- Task details:
Once you have read the data below, print all of it exactly.

Dataset entries
----------------
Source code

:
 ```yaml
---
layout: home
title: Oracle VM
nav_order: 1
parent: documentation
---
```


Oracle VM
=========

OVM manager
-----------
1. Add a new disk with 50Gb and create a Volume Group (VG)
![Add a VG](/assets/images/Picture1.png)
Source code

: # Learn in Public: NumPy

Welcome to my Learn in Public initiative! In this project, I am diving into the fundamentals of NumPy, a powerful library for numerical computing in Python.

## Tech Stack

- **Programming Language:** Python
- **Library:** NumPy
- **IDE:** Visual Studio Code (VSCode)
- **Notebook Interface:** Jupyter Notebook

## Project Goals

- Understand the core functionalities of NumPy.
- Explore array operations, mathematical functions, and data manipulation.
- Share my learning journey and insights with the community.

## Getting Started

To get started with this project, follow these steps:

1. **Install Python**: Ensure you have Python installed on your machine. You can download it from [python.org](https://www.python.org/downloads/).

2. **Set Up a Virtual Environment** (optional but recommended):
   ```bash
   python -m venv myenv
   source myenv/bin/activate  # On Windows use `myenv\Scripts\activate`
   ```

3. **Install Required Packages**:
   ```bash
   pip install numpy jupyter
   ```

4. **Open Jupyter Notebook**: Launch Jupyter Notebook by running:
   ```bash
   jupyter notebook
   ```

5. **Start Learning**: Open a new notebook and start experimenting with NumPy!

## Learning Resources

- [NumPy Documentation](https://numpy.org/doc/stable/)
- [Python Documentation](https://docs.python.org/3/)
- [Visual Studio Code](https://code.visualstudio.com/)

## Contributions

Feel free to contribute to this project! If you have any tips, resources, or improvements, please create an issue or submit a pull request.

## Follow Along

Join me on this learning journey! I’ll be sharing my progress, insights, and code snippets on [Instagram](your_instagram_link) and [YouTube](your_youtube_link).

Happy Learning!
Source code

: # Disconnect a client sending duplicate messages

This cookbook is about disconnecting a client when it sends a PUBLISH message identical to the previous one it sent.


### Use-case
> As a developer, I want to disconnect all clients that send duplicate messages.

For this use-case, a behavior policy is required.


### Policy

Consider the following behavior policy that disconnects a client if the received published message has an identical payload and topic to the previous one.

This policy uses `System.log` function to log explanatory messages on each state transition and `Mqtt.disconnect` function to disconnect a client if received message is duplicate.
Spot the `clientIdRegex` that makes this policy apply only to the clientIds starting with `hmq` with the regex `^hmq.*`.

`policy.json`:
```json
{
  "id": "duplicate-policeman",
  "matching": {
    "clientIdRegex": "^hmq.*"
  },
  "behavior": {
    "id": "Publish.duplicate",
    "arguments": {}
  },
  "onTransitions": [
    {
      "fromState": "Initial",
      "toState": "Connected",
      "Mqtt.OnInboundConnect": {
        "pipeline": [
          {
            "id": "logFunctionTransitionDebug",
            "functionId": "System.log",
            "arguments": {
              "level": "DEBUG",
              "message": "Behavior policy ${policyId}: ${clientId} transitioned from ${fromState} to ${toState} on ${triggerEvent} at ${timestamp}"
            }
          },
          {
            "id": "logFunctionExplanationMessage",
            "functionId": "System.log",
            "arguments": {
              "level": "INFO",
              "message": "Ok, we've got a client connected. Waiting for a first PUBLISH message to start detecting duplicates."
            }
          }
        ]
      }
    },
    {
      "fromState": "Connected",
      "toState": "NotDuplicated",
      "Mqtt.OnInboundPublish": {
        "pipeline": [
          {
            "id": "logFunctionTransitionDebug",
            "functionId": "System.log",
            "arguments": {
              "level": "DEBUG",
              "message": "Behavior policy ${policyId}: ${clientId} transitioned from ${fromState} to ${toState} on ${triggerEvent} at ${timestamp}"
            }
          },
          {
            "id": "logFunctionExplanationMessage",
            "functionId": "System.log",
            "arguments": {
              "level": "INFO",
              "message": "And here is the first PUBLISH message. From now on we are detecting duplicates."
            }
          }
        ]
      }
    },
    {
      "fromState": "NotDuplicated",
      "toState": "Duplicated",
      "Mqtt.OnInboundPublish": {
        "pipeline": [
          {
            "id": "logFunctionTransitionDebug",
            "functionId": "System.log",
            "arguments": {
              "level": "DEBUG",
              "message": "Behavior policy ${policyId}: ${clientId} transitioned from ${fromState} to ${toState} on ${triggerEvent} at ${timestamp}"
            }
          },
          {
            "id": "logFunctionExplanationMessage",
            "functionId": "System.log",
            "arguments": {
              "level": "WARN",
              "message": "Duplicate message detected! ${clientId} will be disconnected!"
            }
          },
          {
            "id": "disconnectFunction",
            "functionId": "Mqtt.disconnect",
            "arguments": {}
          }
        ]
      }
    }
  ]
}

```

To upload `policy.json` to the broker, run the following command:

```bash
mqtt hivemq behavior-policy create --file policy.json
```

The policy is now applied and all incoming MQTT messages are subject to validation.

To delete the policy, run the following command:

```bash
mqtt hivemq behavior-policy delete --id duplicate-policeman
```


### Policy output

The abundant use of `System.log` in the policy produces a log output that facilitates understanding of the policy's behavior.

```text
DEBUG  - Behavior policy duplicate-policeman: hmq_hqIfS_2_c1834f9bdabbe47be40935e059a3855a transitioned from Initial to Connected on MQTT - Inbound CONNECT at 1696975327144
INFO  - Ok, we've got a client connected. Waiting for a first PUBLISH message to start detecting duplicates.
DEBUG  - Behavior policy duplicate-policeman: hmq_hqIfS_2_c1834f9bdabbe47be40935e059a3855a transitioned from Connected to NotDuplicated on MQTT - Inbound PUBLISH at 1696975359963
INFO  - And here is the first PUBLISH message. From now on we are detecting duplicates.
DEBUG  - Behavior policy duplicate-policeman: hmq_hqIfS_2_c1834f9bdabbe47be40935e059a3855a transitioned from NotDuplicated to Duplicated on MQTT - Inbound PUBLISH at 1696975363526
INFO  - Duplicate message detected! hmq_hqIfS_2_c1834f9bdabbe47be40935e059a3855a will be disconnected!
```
----------------
- Answer section:
Source code

:
 ```yaml
---
layout: home
title: Oracle VM
nav_order: 1
parent: documentation
---
```


Oracle VM
=========

OVM manager
-----------
1. Add a new disk with 50Gb and create a Volume Group (VG)
![Add a VG](/assets/images/Picture1.png)
Source code

: # Learn in Public: NumPy

Welcome to my Learn in Public initiative! In this project, I am diving into the fundamentals of NumPy, a powerful library for numerical computing in Python.

## Tech Stack

- **Programming Language:** Python
- **Library:** NumPy
- **IDE:** Visual Studio Code (VSCode)
- **Notebook Interface:** Jupyter Notebook

## Project Goals

- Understand the core functionalities of NumPy.
- Explore array operations, mathematical functions, and data manipulation.
- Share my learning journey and insights with the community.

## Getting Started

To get started with this project, follow these steps:

1. **Install Python**: Ensure you have Python installed on your machine. You can download it from [python.org](https://www.python.org/downloads/).

2. **Set Up a Virtual Environment** (optional but recommended):
   ```bash
   python -m venv myenv
   source myenv/bin/activate  # On Windows use `myenv\Scripts\activate`
   ```

3. **Install Required Packages**:
   ```bash
   pip install numpy jupyter
   ```

4. **Open Jupyter Notebook**: Launch Jupyter Notebook by running:
   ```bash
   jupyter notebook
   ```

5. **Start Learning**: Open a new notebook and start experimenting with NumPy!

## Learning Resources

- [NumPy Documentation](https://numpy.org/doc/stable/)
- [Python Documentation](https://docs.python.org/3/)
- [Visual Studio Code](https://code.visualstudio.com/)

## Contributions

Feel free to contribute to this project! If you have any tips, resources, or improvements, please create an issue or submit a pull request.

## Follow Along

Join me on this learning journey! I’ll be sharing my progress, insights, and code snippets on [Instagram](your_instagram_link) and [YouTube](your_youtube_link).

Happy Learning!
Source code

: # Disconnect a client sending duplicate messages

This cookbook is about disconnecting a client when it sends a PUBLISH message identical to the previous one it sent.


### Use-case
> As a developer, I want to disconnect all clients that send duplicate messages.

For this use-case, a behavior policy is required.


### Policy

Consider the following behavior policy that disconnects a client if the received published message has an identical payload and topic to the previous one.

This policy uses `System.log` function to log explanatory messages on each state transition and `Mqtt.disconnect` function to disconnect a client if received message is duplicate.
Spot the `clientIdRegex` that makes this policy apply only to the clientIds starting with `hmq` with the regex `^hmq.*`.

`policy.json`:
```json
{
  "id": "duplicate-policeman",
  "matching": {
    "clientIdRegex": "^hmq.*"
  },
  "behavior": {
    "id": "Publish.duplicate",
    "arguments": {}
  },
  "onTransitions": [
    {
      "fromState": "Initial",
      "toState": "Connected",
      "Mqtt.OnInboundConnect": {
        "pipeline": [
          {
            "id": "logFunctionTransitionDebug",
            "functionId": "System.log",
            "arguments": {
              "level": "DEBUG",
              "message": "Behavior policy ${policyId}: ${clientId} transitioned from ${fromState} to ${toState} on ${triggerEvent} at ${timestamp}"
            }
          },
          {
            "id": "logFunctionExplanationMessage",
            "functionId": "System.log",
            "arguments": {
              "level": "INFO",
              "message": "Ok, we've got a client connected. Waiting for a first PUBLISH message to start detecting duplicates."
            }
          }
        ]
      }
    },
    {
      "fromState": "Connected",
      "toState": "NotDuplicated",
      "Mqtt.OnInboundPublish": {
        "pipeline": [
          {
            "id": "logFunctionTransitionDebug",
            "functionId": "System.log",
            "arguments": {
              "level": "DEBUG",
              "message": "Behavior policy ${policyId}: ${clientId} transitioned from ${fromState} to ${toState} on ${triggerEvent} at ${timestamp}"
            }
          },
          {
            "id": "logFunctionExplanationMessage",
            "functionId": "System.log",
            "arguments": {
              "level": "INFO",
              "message": "And here is the first PUBLISH message. From now on we are detecting duplicates."
            }
          }
        ]
      }
    },
    {
      "fromState": "NotDuplicated",
      "toState": "Duplicated",
      "Mqtt.OnInboundPublish": {
        "pipeline": [
          {
            "id": "logFunctionTransitionDebug",
            "functionId": "System.log",
            "arguments": {
              "level": "DEBUG",
              "message": "Behavior policy ${policyId}: ${clientId} transitioned from ${fromState} to ${toState} on ${triggerEvent} at ${timestamp}"
            }
          },
          {
            "id": "logFunctionExplanationMessage",
            "functionId": "System.log",
            "arguments": {
              "level": "WARN",
              "message": "Duplicate message detected! ${clientId} will be disconnected!"
            }
          },
          {
            "id": "disconnectFunction",
            "functionId": "Mqtt.disconnect",
            "arguments": {}
          }
        ]
      }
    }
  ]
}

```

To upload `policy.json` to the broker, run the following command:

```bash
mqtt hivemq behavior-policy create --file policy.json
```

The policy is now applied and all incoming MQTT messages are subject to validation.

To delete the policy, run the following command:

```bash
mqtt hivemq behavior-policy delete --id duplicate-policeman
```


### Policy output

The abundant use of `System.log` in the policy produces a log output that facilitates understanding of the policy's behavior.

```text
DEBUG  - Behavior policy duplicate-policeman: hmq_hqIfS_2_c1834f9bdabbe47be40935e059a3855a transitioned from Initial to Connected on MQTT - Inbound CONNECT at 1696975327144
INFO  - Ok, we've got a client connected. Waiting for a first PUBLISH message to start detecting duplicates.
DEBUG  - Behavior policy duplicate-policeman: hmq_hqIfS_2_c1834f9bdabbe47be40935e059a3855a transitioned from Connected to NotDuplicated on MQTT - Inbound PUBLISH at 1696975359963
INFO  - And here is the first PUBLISH message. From now on we are detecting duplicates.
DEBUG  - Behavior policy duplicate-policeman: hmq_hqIfS_2_c1834f9bdabbe47be40935e059a3855a transitioned from NotDuplicated to Duplicated on MQTT - Inbound PUBLISH at 1696975363526
INFO  - Duplicate message detected! hmq_hqIfS_2_c1834f9bdabbe47be40935e059a3855a will be disconnected!
```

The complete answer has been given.